Renowned farmer Mr Donald Khumalo said while most farmers were preparing for the main cropping season, funding was a big challenges.
He said Government should come up with a facility that caters for farmers as they contribute towards the national economy.
“Farmers are the major contributors to the economy. Emphasis should therefore be out towards funding agriculture,” he said.
A number of farmers have complained year in and year out over lack of affordable funding.
Most financial institutions offer short-term loans which have high interest rates, making it unviable for most farmers.
The fertiliser industry said although it was geared for the season, power outages were disrupting production.
Windmill marketing executive Mr Wilson Gopoza said the fertiliser industry was ready for the season although he could not give the exact figures of the quantities the company had in stock.

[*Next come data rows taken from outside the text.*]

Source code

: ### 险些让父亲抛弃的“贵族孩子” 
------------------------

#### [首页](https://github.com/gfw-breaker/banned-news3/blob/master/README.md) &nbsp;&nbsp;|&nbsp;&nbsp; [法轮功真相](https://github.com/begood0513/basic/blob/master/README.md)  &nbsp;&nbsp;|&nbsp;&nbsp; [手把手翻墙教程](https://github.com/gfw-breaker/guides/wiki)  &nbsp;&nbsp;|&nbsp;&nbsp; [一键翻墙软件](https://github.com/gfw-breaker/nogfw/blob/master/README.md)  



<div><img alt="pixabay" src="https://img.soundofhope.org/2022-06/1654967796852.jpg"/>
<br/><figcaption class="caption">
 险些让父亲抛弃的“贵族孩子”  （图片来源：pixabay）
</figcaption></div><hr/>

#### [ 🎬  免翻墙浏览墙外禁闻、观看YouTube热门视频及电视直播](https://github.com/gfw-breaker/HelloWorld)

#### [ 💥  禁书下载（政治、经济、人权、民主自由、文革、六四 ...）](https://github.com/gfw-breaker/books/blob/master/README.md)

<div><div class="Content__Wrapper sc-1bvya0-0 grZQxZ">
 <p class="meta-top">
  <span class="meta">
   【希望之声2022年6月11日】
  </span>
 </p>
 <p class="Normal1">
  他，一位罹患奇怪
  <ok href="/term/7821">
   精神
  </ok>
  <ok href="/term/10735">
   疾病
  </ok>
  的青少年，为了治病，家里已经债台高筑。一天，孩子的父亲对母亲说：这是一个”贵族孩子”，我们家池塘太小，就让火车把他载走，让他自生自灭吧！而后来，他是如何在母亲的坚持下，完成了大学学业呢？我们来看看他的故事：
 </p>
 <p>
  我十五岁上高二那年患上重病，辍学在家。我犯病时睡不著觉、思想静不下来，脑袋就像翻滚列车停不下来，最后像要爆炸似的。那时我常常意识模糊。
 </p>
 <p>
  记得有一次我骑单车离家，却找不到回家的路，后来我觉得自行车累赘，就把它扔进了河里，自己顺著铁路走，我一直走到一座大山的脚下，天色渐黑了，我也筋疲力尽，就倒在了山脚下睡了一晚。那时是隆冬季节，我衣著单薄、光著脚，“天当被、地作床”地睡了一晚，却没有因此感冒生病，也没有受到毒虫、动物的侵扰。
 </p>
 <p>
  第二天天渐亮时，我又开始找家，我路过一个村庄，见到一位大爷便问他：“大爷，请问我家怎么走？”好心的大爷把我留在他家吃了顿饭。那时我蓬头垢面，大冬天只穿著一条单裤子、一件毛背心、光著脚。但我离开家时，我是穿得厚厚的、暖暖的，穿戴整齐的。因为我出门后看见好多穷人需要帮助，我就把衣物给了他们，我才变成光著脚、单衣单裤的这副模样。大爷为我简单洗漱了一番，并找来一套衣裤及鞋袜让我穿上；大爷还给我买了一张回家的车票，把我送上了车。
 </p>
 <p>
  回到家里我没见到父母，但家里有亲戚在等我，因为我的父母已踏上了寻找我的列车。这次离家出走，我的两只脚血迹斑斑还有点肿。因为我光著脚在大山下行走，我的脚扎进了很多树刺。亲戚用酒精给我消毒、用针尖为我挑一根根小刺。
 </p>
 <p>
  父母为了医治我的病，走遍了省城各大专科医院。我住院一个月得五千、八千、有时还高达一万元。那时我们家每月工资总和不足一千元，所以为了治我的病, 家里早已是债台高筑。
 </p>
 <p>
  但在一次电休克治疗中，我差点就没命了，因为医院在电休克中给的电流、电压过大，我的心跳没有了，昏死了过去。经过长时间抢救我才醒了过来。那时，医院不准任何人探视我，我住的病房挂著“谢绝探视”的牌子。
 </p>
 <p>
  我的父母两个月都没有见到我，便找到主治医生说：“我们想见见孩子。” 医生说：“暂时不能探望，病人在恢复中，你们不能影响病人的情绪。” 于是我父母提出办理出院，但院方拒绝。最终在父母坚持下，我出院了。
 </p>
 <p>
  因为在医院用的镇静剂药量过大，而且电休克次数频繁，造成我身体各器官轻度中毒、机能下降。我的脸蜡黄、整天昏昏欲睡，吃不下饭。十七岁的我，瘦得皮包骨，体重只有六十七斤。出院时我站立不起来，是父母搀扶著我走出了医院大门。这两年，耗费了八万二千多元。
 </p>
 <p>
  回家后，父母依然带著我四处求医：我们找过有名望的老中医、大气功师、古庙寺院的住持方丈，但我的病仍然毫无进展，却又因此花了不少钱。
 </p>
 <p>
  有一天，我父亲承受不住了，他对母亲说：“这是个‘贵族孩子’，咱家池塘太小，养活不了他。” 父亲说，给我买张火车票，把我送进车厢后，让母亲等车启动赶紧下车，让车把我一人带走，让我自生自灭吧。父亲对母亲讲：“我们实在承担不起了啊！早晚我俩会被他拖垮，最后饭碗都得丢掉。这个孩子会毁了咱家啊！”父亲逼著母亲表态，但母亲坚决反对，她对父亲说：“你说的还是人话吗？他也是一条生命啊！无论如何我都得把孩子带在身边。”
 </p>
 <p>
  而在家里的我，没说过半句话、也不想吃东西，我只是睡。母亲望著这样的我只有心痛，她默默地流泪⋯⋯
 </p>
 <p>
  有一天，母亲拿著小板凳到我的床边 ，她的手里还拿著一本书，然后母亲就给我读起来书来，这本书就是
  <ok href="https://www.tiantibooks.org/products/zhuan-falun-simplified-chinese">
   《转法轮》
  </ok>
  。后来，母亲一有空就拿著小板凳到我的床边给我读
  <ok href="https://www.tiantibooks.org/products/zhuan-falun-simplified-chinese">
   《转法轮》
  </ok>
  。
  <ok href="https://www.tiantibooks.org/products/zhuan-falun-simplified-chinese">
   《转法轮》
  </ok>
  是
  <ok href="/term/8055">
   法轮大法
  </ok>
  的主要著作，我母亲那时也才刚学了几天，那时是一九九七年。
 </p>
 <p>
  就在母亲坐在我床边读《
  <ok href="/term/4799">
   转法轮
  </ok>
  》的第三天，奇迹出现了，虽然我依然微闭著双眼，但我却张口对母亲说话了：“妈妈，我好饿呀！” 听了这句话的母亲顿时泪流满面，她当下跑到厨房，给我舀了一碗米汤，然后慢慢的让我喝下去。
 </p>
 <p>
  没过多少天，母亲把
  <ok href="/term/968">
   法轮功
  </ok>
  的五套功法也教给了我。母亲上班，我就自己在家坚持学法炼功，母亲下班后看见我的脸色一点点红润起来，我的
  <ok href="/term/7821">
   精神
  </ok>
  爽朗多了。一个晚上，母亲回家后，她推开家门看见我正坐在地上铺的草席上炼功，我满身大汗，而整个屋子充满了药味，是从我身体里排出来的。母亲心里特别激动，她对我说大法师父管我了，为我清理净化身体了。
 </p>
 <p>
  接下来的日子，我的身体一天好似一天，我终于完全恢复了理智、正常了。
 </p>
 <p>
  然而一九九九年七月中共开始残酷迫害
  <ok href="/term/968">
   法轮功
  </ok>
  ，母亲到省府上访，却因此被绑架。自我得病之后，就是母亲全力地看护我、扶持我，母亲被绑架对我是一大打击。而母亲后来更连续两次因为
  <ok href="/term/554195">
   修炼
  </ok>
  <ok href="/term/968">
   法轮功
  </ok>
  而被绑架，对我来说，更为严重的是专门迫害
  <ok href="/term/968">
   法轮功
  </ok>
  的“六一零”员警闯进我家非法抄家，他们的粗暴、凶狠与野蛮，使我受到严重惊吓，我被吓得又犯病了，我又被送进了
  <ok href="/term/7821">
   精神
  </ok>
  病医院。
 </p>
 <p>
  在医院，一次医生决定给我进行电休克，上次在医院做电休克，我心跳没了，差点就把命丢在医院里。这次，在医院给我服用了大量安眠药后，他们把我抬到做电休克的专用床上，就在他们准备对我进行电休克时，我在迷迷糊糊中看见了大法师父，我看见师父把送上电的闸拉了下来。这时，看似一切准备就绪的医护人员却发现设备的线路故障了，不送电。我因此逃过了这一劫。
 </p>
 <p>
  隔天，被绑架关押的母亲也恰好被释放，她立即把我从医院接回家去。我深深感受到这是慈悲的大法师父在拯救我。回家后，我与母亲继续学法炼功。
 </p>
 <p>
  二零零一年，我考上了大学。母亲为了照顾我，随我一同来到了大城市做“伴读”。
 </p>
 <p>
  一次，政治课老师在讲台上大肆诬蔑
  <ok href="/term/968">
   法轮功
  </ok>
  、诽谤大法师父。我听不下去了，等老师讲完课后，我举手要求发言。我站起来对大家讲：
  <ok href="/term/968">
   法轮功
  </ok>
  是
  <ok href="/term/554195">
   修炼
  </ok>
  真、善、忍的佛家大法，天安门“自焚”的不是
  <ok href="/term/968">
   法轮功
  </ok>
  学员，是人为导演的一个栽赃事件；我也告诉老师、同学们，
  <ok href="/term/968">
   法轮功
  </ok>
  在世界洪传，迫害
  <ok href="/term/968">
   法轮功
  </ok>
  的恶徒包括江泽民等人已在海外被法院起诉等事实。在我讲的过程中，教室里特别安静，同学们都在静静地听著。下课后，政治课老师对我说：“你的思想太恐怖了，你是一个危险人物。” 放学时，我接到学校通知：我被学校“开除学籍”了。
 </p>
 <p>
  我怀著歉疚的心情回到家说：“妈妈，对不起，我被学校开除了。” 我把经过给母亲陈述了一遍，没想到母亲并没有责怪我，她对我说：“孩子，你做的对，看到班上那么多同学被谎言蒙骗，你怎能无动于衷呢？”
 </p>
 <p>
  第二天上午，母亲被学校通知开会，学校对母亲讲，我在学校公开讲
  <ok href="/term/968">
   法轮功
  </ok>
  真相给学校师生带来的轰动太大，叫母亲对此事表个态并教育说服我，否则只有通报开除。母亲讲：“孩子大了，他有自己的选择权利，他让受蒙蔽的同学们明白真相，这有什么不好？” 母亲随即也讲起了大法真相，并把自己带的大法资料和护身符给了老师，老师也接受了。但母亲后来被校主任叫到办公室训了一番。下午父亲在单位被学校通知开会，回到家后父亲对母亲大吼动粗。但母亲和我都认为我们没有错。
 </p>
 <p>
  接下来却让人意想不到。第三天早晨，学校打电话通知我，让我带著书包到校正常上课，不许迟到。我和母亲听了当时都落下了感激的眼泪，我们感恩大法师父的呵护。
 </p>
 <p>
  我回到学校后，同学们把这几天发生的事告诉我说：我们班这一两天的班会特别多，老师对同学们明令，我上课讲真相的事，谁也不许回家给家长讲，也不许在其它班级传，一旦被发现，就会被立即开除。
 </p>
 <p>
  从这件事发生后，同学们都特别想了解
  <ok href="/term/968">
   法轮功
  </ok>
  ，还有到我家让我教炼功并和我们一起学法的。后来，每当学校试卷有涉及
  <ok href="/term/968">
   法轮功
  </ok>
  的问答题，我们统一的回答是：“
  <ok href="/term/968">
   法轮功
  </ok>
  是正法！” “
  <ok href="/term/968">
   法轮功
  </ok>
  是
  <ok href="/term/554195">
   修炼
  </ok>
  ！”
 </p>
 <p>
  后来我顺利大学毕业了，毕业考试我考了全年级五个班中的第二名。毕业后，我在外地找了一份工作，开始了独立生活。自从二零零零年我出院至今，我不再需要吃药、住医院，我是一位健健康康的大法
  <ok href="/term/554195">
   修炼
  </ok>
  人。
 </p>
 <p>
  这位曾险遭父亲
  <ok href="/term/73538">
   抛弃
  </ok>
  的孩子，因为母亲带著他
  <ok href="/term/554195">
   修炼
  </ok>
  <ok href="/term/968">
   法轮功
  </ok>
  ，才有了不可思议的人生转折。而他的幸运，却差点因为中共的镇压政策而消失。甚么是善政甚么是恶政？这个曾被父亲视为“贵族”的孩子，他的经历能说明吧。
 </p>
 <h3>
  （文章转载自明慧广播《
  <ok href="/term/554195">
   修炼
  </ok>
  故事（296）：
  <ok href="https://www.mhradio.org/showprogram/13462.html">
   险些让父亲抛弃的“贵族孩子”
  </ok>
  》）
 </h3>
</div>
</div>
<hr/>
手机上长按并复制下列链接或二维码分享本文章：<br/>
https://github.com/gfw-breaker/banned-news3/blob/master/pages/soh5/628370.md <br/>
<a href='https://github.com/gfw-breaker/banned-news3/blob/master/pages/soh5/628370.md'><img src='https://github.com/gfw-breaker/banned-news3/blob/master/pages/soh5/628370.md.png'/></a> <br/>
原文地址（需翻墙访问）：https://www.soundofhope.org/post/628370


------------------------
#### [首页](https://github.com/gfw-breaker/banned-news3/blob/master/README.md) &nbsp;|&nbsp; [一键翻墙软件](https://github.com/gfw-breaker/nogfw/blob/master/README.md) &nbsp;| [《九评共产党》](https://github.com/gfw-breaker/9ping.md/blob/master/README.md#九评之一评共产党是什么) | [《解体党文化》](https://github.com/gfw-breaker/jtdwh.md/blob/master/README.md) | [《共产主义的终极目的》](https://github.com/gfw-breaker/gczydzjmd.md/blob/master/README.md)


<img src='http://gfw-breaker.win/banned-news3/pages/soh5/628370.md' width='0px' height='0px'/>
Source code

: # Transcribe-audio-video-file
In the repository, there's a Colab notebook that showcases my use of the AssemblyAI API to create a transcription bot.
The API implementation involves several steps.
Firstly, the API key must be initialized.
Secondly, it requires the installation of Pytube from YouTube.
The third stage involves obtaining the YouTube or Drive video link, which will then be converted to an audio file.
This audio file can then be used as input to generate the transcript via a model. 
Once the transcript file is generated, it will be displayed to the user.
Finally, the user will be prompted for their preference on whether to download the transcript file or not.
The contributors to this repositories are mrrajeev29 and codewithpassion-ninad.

“We are currently able to match the demand for fertiliser that we are getting. Our factory is in full production in readiness for the summer season,” he said.
Fertiliser prices range from US$30-US$38 per 50kg bag, depending on the type. Mr Gopoza said the price of fertiliser was likely to remain unchanged.
Government owes fertiliser producers more than US$32 million in unpaid debts.
Mr Gopoza said Windmill did not have any input programmes as is the situation with seed houses.
“Windmill does not have its own direct input programme. However, we are supplying various contracting companies that are running input schemes,” he said.
Outgoing Agriculture, Mechanisation and Irrigation Development Minister Joseph Made said Government still owed money to fertiliser companies.
He bemoaned constant power cuts that he said affected fertiliser production.
“The farmer is ready and what is critical is the mobilisation of resources,” he said.